The baggage being stowed in safety, Mr. Archibald handed Jeanie out of the carriage, and, not without some tremor on her part, she was transported through the surf and placed in the boat. He then offered the same civility to his fellow-servant, but she was resolute in her refusal to quit the carriage, in which she now remained in solitary state, threatening all concerned or unconcerned with actions for wages and board-wages, damages and expenses, and numbering on her fingers the gowns and other habiliments, from which she seemed in the act of being separated for ever. Mr. Archibald did not give himself the trouble of making many remonstrances, which, indeed, seemed only to aggravate the damsel’s indignation, but spoke two or three words to the Highlanders in Gaelic; and the wily mountaineers, approaching the carriage cautiously, and without giving the slightest intimation of their intention, at once seized the recusant so effectually fast that she could neither resist nor struggle, and hoisting her on their shoulders in nearly a horizontal posture, rushed down with her to the beach, and through the surf, and with no other inconvenience than ruffling her garments a little, deposited her in the boat; but in a state of surprise, mortification, and terror, at her sudden transportation, which rendered her absolutely mute for two or three minutes. The men jumped in themselves; one tall fellow remained till he had pushed off the boat, and then tumbled in upon his companions. They took their oars and began to pull from the shore, then spread their sail, and drove merrily across the firth.
“You Scotch villain!” said the infuriated damsel to Archibald, “how dare you use a person like me in this way?”
“Madam,” said Archibald, with infinite composure, “it’s high time you should know you are in the Duke’s country, and that there is not one of these fellows but would throw you out of the boat as readily as into it, if such were his Grace’s pleasure.”
“Then the Lord have mercy on me!” said Mrs.
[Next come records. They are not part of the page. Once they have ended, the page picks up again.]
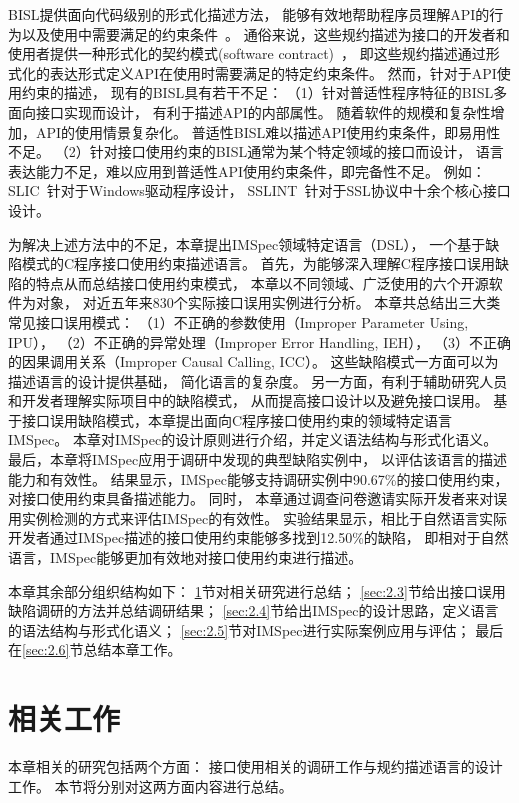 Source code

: BISL提供面向代码级别的形式化描述方法，
能够有效地帮助程序员理解API的行为以及使用中需要满足的约束条件~\cite{survey12}。
通俗来说，这些规约描述为接口的开发者和使用者提供一种形式化的契约模式(software contract)~\cite{92-ieee-contract}，
即这些规约描述通过形式化的表达形式定义API在使用时需要满足的特定约束条件。
然而，针对于API使用约束的描述，
现有的BISL具有若干不足：
（1）针对普适性程序特征的BISL多面向接口实现而设计，
有利于描述API的内部属性。
随着软件的规模和复杂性增加，API的使用情景复杂化。
普适性BISL难以描述API使用约束条件，即易用性不足。
（2）针对接口使用约束的BISL通常为某个特定领域的接口而设计，
语言表达能力不足，难以应用到普适性API使用约束条件，即完备性不足。
例如：SLIC~\cite{01-slic}针对于Windows驱动程序设计，
SSLINT~\cite{15-sp-sslint}针对于SSL协议中十余个核心接口设计。


为解决上述方法中的不足，本章提出IMSpec领域特定语言（DSL），
一个基于缺陷模式的C程序接口使用约束描述语言。
首先，为能够深入理解C程序接口误用缺陷的特点从而总结接口使用约束模式，
本章以不同领域、广泛使用的六个开源软件为对象，
对近五年来830个实际接口误用实例进行分析。
本章共总结出三大类常见接口误用模式：
（1）不正确的参数使用（Improper Parameter Using, IPU），
（2）不正确的异常处理（Improper Error Handling, IEH），
（3）不正确的因果调用关系（Improper Causal Calling, ICC）。
这些缺陷模式一方面可以为描述语言的设计提供基础，
简化语言的复杂度。
另一方面，有利于辅助研究人员和开发者理解实际项目中的缺陷模式，
从而提高接口设计以及避免接口误用。
基于接口误用缺陷模式，本章提出面向C程序接口使用约束的领域特定语言IMSpec。
本章对IMSpec的设计原则进行介绍，并定义语法结构与形式化语义。
最后，本章将IMSpec应用于调研中发现的典型缺陷实例中，
以评估该语言的描述能力和有效性。
结果显示，IMSpec能够支持调研实例中90.67\%的接口使用约束，
对接口使用约束具备描述能力。
同时，
本章通过调查问卷邀请实际开发者来对误用实例检测的方式来评估IMSpec的有效性。
实验结果显示，相比于自然语言实际开发者通过IMSpec描述的接口使用约束能够多找到12.50\%的缺陷，
即相对于自然语言，IMSpec能够更加有效地对接口使用约束进行描述。


本章其余部分组织结构如下：
\ref{sec:2.2}节对相关研究进行总结；
\ref{sec:2.3}节给出接口误用缺陷调研的方法并总结调研结果；
\ref{sec:2.4}节给出IMSpec的设计思路，定义语言的语法结构与形式化语义；
\ref{sec:2.5}节对IMSpec进行实际案例应用与评估；
最后在\ref{sec:2.6}节总结本章工作。

\section{相关工作}
\label{sec:2.2}
本章相关的研究包括两个方面：
接口使用相关的调研工作与规约描述语言的设计工作。
本节将分别对这两方面内容进行总结。

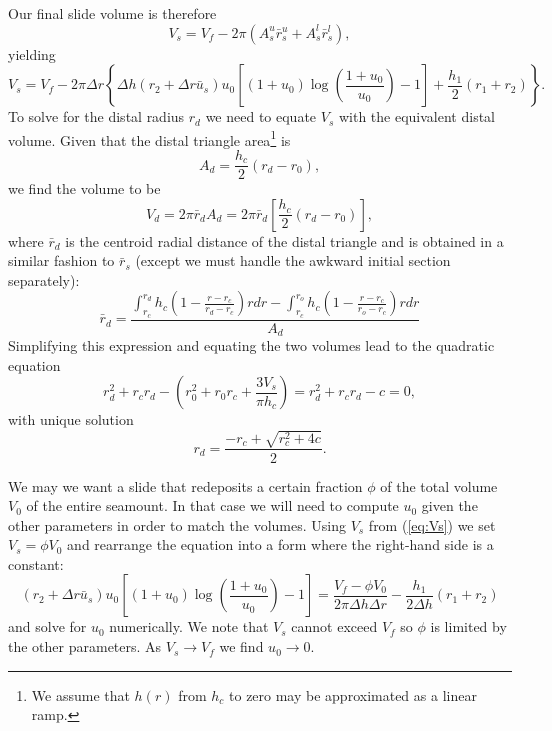 \documentclass[12pt,letterpaper,margin=0.5in]{report}
\begin{document}
Our final slide volume is therefore
\begin{equation}
V_s = V_f - 2 \pi \left (A^u_s \bar{r}^u_s + A^l_s \bar{r}^l_s \right ),
\end{equation}
yielding
\begin{equation}
V_s = V_f - 2 \pi \Delta r \left \{ \Delta h \left ( r_2 + \Delta r\bar{u}_s \right ) u_0 \left [ (1 + u_0) \log \left (\frac{1 + u_0}{u_0} \right ) - 1 \right ] + \frac{h_1}{2} (r_1 + r_2) \right \}.
\label{eq:Vs}
\end{equation}
To solve for the distal radius $r_d$ we need to equate $V_s$ with the equivalent distal volume.
Given that the distal triangle area\footnote{We assume that $h(r)$ from $h_c$ to zero may be approximated as a linear ramp.} is
\begin{equation}
A_d = \frac{h_c}{2} (r_d - r_0),
\end{equation}
we find the volume to be
\begin{equation}
V_d = 2 \pi \bar{r}_d A_d = 2 \pi \bar{r}_d \left [ \frac{h_c}{2} (r_d - r_0) \right ],
\end{equation}
where $\bar{r}_d$ is the centroid radial distance of the distal triangle and is obtained in a similar fashion to $\bar{r}_s$ (except
we must handle the awkward initial section separately):
\begin{equation}
\bar{r}_d = \frac{\int_{r_c}^{r_d}h_c \left (1 - \frac{r - r_c}{r_d - r_c} \right )rdr - \int_{r_c}^{r_o}h_c \left (1 - \frac{r - r_c}{r_o- r_c} \right )rdr}{A_d}
\end{equation}
Simplifying this expression and equating the two volumes lead to the quadratic equation
\begin{equation}
r_d^2 + r_c r_d - \left (r_0^2 + r_0 r_c + \frac{3 V_s}{\pi h_c}\right ) = r_d^2 + r_c r_d - c = 0,
\end{equation}
with unique solution
\begin{equation}
r_d = \frac{-r_c + \sqrt{r_c^2 + 4c}}{2}.
\end{equation}

We may we want a slide that redeposits a certain fraction $\phi$ of the total volume $V_0$ of the entire seamount. In that
case we will need to compute $u_0$ given the other parameters in order to match the volumes.  Using
$V_s$ from (\ref{eq:Vs}) we set $V_s = \phi V_0$ and rearrange the equation into a form where the right-hand side is a constant:
\begin{equation}
\left ( r_2 + \Delta r \bar{u}_s \right ) u_0 \left [ (1 + u_0) \log \left (\frac{1 + u_0}{u_0} \right ) - 1 \right ] = \frac{V_f - \phi V_0}{2 \pi \Delta h \Delta r} - \frac{h_1}{2\Delta h}(r_1 + r_2)
\end{equation}
and solve for $u_0$ numerically.  We note that $V_s$ cannot exceed $V_f$ so $\phi$ is limited by the other parameters.  As
$V_s \rightarrow V_f$ we find $u_0 \rightarrow 0$.
\end{document}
Dutton. “If I had had any on myself, I would never have engaged with you.”
“It’s something of the latest to think of that now, Mrs. Dutton,” said Archibald; “but I assure you, you will find the Highlands have their pleasures. You will have a dozen of cow-milkers under your own authority at Inverary, and you may throw any of them into the lake, if you have a mind, for the Duke’s head people are almost as great as himself.”
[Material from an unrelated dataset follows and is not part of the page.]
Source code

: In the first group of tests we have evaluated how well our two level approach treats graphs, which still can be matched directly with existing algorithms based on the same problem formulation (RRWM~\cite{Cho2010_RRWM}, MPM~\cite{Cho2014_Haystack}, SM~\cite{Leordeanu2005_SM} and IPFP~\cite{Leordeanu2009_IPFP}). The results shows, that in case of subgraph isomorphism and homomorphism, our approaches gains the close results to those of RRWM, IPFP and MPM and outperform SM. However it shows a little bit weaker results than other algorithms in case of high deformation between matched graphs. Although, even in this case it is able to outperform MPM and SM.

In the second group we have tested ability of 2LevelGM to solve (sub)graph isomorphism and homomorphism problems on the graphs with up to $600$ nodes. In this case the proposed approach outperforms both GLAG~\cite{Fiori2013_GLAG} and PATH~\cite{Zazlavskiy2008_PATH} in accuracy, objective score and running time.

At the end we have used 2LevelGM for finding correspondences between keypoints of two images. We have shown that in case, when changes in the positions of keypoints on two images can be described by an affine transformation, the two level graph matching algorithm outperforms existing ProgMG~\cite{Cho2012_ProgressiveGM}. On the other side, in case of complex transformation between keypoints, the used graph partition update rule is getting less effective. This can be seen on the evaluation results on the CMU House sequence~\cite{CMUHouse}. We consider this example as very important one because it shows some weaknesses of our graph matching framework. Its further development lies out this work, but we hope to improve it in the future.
“This is a strange business, to be sure, Mr. Archibald,” said the lady; “but I suppose I must make the best on’t.—Are you sure the boat will not sink? it leans terribly to one side, in my poor mind.”
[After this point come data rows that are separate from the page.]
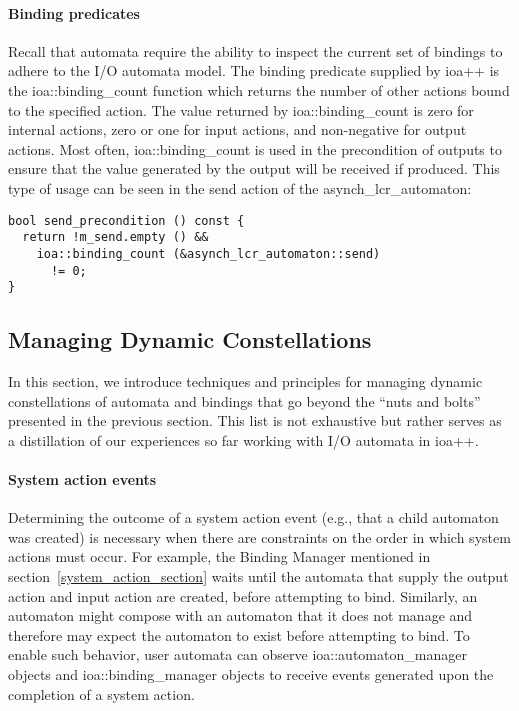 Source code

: \paragraph*{Binding predicates}
Recall that automata require the ability to inspect the current set of bindings to adhere to the I/O automata model.
The binding predicate supplied by ioa++ is the ioa::binding\_count function which returns the number of other actions bound to the specified action.
The value returned by ioa::binding\_count is zero for internal actions, zero or one for input actions, and non-negative for output actions.
Most often, ioa::binding\_count is used in the precondition of outputs to ensure that the value generated by the output will be received if produced.
\ifjournal
This type of usage can be seen in the send action of the asynch\_lcr\_automaton:
\begin{lstlisting}
bool send_precondition () const {
  return !m_send.empty () &&
    ioa::binding_count (&asynch_lcr_automaton::send)
      != 0;
}
\end{lstlisting}
\fi

\subsection{Managing Dynamic Constellations\label{constellations}}

In this section, we introduce techniques and principles for managing dynamic constellations of automata and bindings that go beyond the ``nuts and bolts'' presented in the previous section.
This list is not exhaustive but rather serves as a distillation of our experiences so far working with I/O automata in ioa++.

\paragraph*{System action events}
Determining the outcome of a system action event (e.g., that a child automaton was created) is necessary when there are constraints on the order in which system actions must occur.
For example, the Binding Manager mentioned in section~\ref{system_action_section} waits until the automata that supply the output action and input action are created, before attempting to bind.
Similarly, an automaton might compose with an automaton that it does not manage and therefore may expect the automaton to exist before attempting to bind.
To enable such behavior, user automata can observe ioa::automaton\_manager objects and ioa::binding\_manager objects to receive events generated upon the completion of a system action.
“Fear nothing,” said Mr. Archibald, taking a most important pinch of snuff; “this same ferry on Clyde knows us very well, or we know it, which is all the same; no fear of any of our people meeting with any accident. We should have crossed from the opposite shore, but for the disturbances at Glasgow, which made it improper for his Grace’s people to pass through the city.”
“Are you not afeard, Mrs. Deans,” said the dairy-vestal, addressing Jeanie, who sat, not in the most comfortable state of mind, by the side of Archibald, who himself managed the helm.—“are you not afeard of these wild men with their naked knees, and of this nut-shell of a thing, that seems bobbing up and down like a skimming-dish in a milk-pail?”
“No—no—madam,” answered Jeanie with some hesitation, “I am not feared; for I hae seen Hielandmen before, though never was sae near them; and for the danger of the deep waters, I trust there is a Providence by sea as well as by land.”
“Well,” said Mrs. Dutton, “it is a beautiful thing to have learned to write and read, for one can always say such fine words whatever should befall them.”
Archibald, rejoicing in the impression which his vigorous measures had made upon the intractable dairymaid, now applied himself, as a sensible and good-natured man, to secure by fair means the ascendency which he had obtained by some wholesome violence; and he succeeded so well in representing to her the idle nature of her fears, and the impossibility of leaving her upon the beach enthroned in an empty carriage, that the good understanding of the party was completely revived ere they landed at Roseneath.